+++ DATA FOR THE TASK +++

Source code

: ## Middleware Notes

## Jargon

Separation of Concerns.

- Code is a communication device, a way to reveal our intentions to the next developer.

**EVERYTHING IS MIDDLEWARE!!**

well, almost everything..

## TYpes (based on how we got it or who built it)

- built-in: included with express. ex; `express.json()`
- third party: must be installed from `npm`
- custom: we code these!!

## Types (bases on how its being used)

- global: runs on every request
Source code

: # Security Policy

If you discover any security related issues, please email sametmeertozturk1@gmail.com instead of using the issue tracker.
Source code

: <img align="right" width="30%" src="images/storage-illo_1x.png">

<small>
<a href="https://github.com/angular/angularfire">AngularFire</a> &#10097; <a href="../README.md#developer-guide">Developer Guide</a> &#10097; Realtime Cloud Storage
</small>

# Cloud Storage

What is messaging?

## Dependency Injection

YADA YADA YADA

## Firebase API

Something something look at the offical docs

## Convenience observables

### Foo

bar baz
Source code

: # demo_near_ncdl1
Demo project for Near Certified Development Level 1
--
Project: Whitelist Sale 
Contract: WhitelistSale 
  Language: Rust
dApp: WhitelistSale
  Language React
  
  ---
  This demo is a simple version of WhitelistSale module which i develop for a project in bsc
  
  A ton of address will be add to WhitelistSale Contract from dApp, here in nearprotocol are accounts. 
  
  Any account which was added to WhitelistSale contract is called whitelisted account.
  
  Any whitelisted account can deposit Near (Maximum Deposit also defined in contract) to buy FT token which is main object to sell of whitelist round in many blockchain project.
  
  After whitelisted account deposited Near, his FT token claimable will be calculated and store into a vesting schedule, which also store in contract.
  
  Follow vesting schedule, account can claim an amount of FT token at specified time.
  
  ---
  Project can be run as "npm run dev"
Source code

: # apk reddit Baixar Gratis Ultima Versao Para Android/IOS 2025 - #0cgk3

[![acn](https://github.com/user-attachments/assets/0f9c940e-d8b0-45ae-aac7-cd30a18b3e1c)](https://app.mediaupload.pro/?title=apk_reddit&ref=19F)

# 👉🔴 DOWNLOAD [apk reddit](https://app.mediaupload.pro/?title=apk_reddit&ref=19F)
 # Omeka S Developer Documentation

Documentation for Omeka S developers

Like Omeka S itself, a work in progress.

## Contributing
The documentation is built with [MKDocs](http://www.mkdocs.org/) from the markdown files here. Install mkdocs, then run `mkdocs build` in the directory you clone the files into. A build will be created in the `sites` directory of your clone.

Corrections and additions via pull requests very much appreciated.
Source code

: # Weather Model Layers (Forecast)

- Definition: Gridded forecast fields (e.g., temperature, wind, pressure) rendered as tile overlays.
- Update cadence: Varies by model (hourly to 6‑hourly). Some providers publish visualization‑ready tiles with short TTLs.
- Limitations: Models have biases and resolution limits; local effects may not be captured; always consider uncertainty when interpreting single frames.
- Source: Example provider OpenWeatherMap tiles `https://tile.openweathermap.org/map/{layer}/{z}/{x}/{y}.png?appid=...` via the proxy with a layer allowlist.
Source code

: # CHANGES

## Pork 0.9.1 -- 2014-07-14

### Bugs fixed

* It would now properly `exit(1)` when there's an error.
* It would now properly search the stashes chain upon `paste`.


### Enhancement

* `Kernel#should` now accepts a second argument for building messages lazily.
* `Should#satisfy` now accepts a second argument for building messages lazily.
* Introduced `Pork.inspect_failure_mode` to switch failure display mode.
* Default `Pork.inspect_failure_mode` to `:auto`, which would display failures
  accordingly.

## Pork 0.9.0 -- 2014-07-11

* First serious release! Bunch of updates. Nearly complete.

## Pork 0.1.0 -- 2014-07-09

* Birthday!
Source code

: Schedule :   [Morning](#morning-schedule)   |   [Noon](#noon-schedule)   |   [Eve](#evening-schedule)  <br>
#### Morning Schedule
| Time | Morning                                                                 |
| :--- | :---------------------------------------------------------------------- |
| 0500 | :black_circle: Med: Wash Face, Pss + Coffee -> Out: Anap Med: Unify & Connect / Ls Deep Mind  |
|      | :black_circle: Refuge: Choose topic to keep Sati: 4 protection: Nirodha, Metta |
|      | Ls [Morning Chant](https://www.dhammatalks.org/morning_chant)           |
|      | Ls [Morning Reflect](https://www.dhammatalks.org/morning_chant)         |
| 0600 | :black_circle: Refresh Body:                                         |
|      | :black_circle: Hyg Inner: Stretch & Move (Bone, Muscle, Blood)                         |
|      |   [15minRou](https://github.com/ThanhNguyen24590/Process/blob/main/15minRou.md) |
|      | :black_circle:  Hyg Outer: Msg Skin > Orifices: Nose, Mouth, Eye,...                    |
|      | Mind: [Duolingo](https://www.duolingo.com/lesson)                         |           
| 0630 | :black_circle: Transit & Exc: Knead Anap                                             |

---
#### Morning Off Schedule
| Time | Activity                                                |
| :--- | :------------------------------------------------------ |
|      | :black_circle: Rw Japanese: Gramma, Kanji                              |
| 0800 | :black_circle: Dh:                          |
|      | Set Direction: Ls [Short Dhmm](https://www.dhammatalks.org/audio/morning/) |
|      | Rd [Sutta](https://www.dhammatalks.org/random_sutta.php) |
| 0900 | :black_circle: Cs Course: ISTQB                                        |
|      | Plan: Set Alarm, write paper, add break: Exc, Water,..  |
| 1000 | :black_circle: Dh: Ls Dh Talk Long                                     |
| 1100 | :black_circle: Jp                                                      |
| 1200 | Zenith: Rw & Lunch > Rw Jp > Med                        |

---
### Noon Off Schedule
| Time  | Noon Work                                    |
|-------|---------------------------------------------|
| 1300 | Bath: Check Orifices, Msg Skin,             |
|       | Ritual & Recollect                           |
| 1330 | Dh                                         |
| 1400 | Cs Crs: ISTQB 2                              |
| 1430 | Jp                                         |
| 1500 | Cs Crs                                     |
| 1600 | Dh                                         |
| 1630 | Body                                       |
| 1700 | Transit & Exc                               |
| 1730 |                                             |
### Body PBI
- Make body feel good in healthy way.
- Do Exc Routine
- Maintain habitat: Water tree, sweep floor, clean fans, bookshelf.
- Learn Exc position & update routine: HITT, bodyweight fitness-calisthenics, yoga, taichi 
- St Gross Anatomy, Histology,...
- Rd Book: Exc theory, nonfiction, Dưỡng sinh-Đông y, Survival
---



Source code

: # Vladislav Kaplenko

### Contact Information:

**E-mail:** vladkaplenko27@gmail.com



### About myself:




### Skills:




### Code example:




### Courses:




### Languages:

+++

DESCRIPTION OF THE TASK:
How many lines in the entries hold the word "tiles"? Only the number is wanted.

EXERCISE RESPONSE:
2